Here in Boston, we’ve had a busy but productive week since the CREFC June Convention culminated –punctuated with more than a million hockey fans witnessing a parade of Duck Boats waddle through the Back Bay. The Convention itself saw a smaller (albeit similarly excitable) parade of lenders, borrowers, servicers and other industry participants descend on Manhattan for two days of networking, learning and discussion.

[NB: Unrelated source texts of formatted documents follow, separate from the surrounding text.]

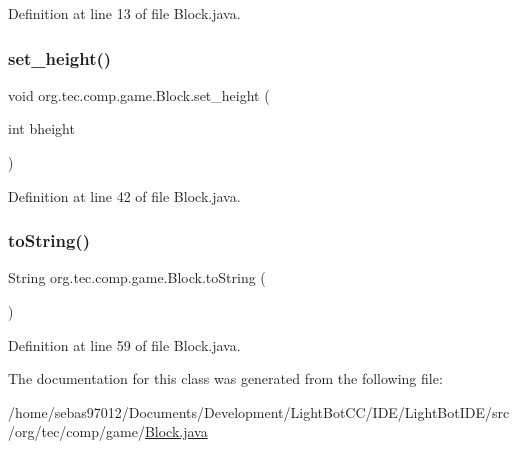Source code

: Definition at line 13 of file Block.\+java.

\mbox{\label{classorg_1_1tec_1_1comp_1_1game_1_1_block_a17d0c6c7e15dabbe80be037e520f3f04}} 
\subsubsection{\texorpdfstring{set\+\_\+height()}{set\_height()}}
{\footnotesize\ttfamily void org.\+tec.\+comp.\+game.\+Block.\+set\+\_\+height (\begin{DoxyParamCaption}\item[{int}]{bheight }\end{DoxyParamCaption})\hspace{0.3cm}{\ttfamily [inline]}}



Definition at line 42 of file Block.\+java.

\mbox{\label{classorg_1_1tec_1_1comp_1_1game_1_1_block_a5f578cf17605556a0bf2ff93037e21f8}} 
\subsubsection{\texorpdfstring{to\+String()}{toString()}}
{\footnotesize\ttfamily String org.\+tec.\+comp.\+game.\+Block.\+to\+String (\begin{DoxyParamCaption}{ }\end{DoxyParamCaption})\hspace{0.3cm}{\ttfamily [inline]}}



Definition at line 59 of file Block.\+java.



The documentation for this class was generated from the following file\+:\begin{DoxyCompactItemize}
\item 
/home/sebas97012/\+Documents/\+Development/\+Light\+Bot\+C\+C/\+I\+D\+E/\+Light\+Bot\+I\+D\+E/src/org/tec/comp/game/\mbox{\hyperlink{_block_8java}{Block.\+java}}\end{DoxyCompactItemize}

Indeed, the theme for the affair – On the Road Again – was apt and matched the overarching zeitgeist present in the lobby of the Waldorf. With perhaps $50b in insurance company lending and $40b in expected CMBS issuance expected by year’s end, the industry is back to work in earnest. While eager issuers looked to a return of larger deals, cautious investors expressed some concern of perceived weakening in underwriting standards. Participants discussed the impact of this past spring’s roll-out of CREFC’s CMBS 2.0 market standards – a comprehensive initiative to provide consensus on Annex A, a standardized framework for loan underwriting principals, an expanded investor reporting package, a model set of CMBS representations and warranties and an efficient, workable model for dispute resolution when the reps go bad. (One particularly frequent topic of discussion was when (and if) issuers would widely adopt the form reps and warrants).

As could be expected, continuing regulatory developments commanded significant attention. Forefront on the minds of the industry, of course, are risk retention, rating agency reform, the status of covered bond legislation and what can be done with the GSE’s. Conversations on Premium Recapture divided investors and issuers – while issuers view the concept as a doomsday device with existential consequences for the CMBS market, investors take the view that it represents an effective risk-retention tool that has precedent in other structured-finance spheres (auto, credit card, etc.). All could agree, however, that the concept, as laid out in the NPR, requires significant refinement.

Day two continued with discussions of the return of a market for floating rate deals as fixed rate competition heats up. As I tweeted, more than a few participants discussed the re-invention of the CRE CDO as a viable financing model (yes, someone will find a way to get a CRE CDO done, and no, it will not be called a “CDO”). We at concluded the business end of the Conference with dinner and cocktails with close to 200 of our friends and clients at Quality Meats. The food was good and the room was full – very full – a physical manifestation of a market back at work. We were overjoyed with the size of the turnout and the opportunity to rub shoulders (literally) with so many of those we work with throughout the year.